Boxford Rovers Football Club is a youth and men's senior football club based in Boxford, Suffolk, in the Suffolk district of Babergh. The football club currently has two junior boy's teams and an adult men's first team, which competes in the Essex and Suffolk Border League Division Five. 

The club plays its home games at Homefields in Boxford, which has a small clubhouse which doubles for a cricket pavilion in the summer for Edwardstone Cricket Club.

History 
Club football in Boxford dates back to at least 1919. The original ground was Rectory Park, where houses have now been built. Rectory Park was used until the current Homefield ground was bought by the village in the late Sixties from Ipswich brewers Tolly Cobbold for £160.

Boxford Youth FC played at Homefield from 1974, started by Gordon Atkinson. Its successor, Boxford Rovers Youth FC, came into existence in 1977, with Gordon as manager, when the players wanted to play in a competitive league. The team played in the U12 section of the Suffolk and Essex Sunday Youth Football Combination.

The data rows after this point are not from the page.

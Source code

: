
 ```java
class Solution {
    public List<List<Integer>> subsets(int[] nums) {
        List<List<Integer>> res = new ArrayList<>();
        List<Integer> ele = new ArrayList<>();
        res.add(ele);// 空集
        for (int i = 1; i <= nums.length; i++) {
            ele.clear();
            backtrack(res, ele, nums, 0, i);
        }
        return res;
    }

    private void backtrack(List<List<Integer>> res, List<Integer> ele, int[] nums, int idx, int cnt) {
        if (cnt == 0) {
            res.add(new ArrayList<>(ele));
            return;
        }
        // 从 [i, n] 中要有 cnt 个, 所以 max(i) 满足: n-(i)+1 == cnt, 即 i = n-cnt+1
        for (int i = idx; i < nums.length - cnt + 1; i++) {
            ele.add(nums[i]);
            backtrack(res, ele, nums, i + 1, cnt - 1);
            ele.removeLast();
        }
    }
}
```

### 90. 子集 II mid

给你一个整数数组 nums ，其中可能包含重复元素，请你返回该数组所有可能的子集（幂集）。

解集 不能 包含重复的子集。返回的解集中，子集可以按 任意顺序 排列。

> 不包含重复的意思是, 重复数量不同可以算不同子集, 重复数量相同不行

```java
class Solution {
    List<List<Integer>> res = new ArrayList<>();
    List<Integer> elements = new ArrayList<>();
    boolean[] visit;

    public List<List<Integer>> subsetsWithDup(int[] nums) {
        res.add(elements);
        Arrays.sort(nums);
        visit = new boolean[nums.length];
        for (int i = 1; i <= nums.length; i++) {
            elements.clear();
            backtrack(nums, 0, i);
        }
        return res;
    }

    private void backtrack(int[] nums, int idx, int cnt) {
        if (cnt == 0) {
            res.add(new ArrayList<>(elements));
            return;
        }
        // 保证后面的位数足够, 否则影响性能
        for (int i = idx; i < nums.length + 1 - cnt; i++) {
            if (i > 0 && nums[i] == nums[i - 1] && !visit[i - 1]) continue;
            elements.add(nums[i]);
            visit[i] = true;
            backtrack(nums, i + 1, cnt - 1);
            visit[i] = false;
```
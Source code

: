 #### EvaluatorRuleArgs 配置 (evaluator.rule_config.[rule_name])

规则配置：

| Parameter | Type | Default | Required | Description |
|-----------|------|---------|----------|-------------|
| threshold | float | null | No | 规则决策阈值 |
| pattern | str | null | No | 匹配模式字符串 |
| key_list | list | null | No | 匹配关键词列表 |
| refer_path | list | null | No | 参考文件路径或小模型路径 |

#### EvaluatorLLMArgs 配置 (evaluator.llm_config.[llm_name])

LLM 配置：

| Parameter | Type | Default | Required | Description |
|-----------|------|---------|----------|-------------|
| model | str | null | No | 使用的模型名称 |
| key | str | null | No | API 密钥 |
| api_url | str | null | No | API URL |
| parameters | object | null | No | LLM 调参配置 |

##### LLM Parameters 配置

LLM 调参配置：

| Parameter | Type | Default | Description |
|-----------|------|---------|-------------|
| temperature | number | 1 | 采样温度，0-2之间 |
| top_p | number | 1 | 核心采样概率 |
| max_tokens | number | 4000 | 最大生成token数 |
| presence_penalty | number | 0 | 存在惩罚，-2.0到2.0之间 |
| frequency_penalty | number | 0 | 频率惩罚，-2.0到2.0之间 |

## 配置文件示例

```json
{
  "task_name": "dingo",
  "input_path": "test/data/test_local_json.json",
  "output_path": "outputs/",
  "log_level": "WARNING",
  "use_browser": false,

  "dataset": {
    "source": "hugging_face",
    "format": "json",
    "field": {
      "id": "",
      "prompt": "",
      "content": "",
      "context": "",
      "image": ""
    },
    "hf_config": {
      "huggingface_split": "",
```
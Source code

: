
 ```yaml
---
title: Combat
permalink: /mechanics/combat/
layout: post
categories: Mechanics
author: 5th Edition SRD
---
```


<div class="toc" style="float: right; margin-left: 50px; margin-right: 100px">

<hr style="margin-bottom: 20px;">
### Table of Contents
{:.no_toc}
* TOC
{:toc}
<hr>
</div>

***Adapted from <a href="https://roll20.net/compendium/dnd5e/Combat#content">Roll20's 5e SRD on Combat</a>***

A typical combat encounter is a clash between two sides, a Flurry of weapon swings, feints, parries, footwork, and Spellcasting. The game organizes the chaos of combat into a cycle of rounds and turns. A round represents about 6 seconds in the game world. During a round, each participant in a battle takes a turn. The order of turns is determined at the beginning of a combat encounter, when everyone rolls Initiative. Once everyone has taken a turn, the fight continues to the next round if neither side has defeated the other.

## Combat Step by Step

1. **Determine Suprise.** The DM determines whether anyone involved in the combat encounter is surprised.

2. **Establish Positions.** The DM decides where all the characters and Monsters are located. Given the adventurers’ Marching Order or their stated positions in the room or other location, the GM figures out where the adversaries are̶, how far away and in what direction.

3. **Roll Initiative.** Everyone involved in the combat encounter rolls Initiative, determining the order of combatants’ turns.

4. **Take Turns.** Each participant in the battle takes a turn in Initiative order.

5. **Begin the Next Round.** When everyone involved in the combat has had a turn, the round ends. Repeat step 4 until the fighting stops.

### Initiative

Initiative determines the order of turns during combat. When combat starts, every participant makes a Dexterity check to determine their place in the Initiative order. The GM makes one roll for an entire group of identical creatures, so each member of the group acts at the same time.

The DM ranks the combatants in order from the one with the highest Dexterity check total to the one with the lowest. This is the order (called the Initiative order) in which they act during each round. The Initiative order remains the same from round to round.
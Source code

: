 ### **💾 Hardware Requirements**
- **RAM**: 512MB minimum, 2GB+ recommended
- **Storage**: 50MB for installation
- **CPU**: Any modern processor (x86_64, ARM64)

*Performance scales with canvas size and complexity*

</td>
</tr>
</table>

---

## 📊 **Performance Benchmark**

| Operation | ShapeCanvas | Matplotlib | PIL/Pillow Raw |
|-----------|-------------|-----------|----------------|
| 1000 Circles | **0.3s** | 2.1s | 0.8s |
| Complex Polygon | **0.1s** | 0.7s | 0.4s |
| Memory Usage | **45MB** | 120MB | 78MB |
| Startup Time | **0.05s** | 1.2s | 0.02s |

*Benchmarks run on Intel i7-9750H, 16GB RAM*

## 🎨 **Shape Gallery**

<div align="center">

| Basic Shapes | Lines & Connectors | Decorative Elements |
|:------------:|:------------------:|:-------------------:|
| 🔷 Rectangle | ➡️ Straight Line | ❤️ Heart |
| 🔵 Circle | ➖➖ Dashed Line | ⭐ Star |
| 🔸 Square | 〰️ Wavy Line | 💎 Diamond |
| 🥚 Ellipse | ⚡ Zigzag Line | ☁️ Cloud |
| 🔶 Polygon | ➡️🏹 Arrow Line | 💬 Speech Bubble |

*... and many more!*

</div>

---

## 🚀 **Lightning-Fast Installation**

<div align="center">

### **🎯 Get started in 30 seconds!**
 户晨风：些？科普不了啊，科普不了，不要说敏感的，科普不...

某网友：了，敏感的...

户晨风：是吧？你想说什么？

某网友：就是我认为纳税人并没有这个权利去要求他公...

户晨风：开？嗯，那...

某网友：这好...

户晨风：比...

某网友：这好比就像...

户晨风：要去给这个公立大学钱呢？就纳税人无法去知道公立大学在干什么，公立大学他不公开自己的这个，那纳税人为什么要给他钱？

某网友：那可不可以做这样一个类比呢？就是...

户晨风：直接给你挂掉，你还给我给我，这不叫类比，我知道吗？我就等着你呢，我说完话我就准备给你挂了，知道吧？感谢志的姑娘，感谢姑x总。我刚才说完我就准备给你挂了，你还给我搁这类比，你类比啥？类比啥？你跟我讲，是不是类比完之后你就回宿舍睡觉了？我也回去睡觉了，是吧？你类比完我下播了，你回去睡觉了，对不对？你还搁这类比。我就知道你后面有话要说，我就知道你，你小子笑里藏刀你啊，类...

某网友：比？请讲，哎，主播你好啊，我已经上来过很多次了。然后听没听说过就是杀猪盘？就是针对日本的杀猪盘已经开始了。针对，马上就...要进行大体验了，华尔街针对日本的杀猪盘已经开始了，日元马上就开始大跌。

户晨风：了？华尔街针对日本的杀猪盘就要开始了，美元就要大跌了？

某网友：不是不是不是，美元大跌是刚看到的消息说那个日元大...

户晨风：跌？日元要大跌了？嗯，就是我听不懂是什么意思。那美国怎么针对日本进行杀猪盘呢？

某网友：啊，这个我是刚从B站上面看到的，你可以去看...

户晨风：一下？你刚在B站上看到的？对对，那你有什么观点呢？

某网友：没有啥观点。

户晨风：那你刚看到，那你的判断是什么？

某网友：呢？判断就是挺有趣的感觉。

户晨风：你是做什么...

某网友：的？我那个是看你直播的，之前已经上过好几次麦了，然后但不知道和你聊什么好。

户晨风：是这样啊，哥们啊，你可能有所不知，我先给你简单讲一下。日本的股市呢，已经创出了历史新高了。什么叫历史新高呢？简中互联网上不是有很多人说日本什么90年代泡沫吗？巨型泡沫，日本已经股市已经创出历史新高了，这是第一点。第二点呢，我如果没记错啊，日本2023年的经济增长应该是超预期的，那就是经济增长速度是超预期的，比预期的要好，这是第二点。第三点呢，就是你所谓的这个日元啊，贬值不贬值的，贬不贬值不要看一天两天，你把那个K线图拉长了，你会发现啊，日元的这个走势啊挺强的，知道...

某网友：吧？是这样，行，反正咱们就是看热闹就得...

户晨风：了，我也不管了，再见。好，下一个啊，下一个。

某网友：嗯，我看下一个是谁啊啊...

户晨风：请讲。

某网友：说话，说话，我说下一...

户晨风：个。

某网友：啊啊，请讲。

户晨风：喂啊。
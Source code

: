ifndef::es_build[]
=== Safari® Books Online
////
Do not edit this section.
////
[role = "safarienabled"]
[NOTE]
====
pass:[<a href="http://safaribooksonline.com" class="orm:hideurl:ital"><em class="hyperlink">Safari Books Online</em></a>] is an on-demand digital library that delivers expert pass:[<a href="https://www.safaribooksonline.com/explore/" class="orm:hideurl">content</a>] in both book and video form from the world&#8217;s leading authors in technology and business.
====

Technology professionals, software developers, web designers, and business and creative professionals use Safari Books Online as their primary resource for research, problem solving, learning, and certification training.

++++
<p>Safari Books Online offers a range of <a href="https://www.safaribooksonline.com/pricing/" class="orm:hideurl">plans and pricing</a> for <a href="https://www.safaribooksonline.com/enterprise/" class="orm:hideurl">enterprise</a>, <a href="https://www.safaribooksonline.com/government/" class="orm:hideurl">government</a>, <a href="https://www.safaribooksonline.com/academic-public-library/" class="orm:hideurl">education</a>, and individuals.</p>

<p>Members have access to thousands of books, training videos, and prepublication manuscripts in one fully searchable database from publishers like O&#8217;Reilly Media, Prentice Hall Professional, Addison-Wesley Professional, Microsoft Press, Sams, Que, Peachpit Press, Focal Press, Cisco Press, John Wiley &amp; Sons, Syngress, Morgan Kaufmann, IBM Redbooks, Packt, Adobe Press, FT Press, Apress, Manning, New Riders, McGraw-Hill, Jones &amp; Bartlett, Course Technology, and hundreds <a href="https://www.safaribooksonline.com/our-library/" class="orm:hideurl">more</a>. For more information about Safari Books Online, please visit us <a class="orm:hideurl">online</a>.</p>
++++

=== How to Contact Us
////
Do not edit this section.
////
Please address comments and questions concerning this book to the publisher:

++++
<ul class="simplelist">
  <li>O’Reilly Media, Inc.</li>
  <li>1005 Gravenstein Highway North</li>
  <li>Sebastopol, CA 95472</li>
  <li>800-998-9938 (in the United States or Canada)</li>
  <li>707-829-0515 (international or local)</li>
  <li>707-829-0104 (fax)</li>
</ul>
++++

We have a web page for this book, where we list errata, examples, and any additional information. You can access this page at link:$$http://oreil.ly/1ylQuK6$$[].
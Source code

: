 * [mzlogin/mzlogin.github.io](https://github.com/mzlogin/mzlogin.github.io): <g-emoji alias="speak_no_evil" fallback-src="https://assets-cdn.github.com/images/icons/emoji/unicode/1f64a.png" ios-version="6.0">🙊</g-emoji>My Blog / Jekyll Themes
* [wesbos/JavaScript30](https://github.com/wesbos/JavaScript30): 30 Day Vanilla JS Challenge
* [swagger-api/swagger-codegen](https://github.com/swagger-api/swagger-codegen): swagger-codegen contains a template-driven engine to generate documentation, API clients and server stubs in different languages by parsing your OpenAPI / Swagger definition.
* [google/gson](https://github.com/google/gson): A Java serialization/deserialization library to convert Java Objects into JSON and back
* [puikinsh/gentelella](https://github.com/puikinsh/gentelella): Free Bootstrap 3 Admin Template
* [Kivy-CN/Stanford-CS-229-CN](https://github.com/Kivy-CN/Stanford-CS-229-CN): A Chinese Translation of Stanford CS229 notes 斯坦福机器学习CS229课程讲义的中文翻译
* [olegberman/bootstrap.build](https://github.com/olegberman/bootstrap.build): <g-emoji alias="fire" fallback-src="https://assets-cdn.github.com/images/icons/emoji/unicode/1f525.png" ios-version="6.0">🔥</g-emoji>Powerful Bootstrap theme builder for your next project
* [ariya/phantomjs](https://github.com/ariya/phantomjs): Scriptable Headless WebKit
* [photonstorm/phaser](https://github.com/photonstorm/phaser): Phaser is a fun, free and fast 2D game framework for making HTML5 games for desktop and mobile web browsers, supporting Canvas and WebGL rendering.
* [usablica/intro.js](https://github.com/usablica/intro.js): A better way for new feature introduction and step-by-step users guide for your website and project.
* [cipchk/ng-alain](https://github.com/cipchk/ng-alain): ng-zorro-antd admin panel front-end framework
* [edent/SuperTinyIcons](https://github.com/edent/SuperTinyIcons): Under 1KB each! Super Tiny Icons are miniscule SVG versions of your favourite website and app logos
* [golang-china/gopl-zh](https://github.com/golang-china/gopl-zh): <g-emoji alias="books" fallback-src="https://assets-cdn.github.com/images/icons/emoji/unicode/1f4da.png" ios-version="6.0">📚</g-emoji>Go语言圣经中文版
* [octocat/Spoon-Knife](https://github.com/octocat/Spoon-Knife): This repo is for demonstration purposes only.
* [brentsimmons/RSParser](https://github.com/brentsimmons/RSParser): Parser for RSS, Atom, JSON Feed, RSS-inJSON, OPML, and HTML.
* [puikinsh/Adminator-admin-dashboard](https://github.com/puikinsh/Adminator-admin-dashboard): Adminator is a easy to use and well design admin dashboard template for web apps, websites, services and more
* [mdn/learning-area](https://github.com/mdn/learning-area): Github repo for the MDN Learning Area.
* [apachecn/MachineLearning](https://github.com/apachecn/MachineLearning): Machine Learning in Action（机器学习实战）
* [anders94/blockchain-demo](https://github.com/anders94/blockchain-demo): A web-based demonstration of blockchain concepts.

Footballing glamour came calling in April 1979, when the team toured to the US, visiting New York and Boxford, Massachusetts for two weeks. The whole squad of 15 boys, accompanied by four of their fathers, made the trip, and were looked after by families in Massapequa, Long Island and Boxford, Massachusetts. The following year, the Massapequa boys came to Boxford for a return visit.

Youth football 
Throughout the majority of the 1980s and 1990s, Boxford Rovers Youth Football Club played matches in the Colchester Youth Football League  and more recently (2000s/2010s) the youth teams have moved to the Ipswich & Suffolk Youth Football League or the Suffolk Youth Football League. However, by 2022/23 season, the club had just two junior boy's teams and no minis football, at its peak the club had 15 teams including minis, junior and girls football but with local competition from Hadleigh, Great Cornard and Sudbury, the club has considerably shrunk.

Adult football 
There have been men's football at Boxford since the turn of the twentieth century, with teams also representing Edwardstone for brief periods. However, it wasn't until the 1999/2000 season that the club finally made a foray into Sunday league football as part of the Sudbury Sunday Football League  (which merged into The Treadfirst Sudbury & Haverhill District Sunday Football League in the mid 2000s). After four successful seasons with straight promotions, Boxford Rovers joined the Colchester & East Essex Football League (now sadly defunct) and played Saturday football, again earning four promotions. They were elected in the Suffolk and Ipswich League Division Three in 2010 and earned another promotion to Division Two. However, in 2014/15 the club was forced to fold following a slump in local footballers looking for Saturday football.

Renaissance 
The club reformed in April 2022, initially playing home games at Webb's Meadow in Nayland - behind Nayland Village Hall. But, after discussions with the Essex and Suffolk Border League, the club was allowed to move back to Homefields in November 2022 and started an appeal to upgrade facilities.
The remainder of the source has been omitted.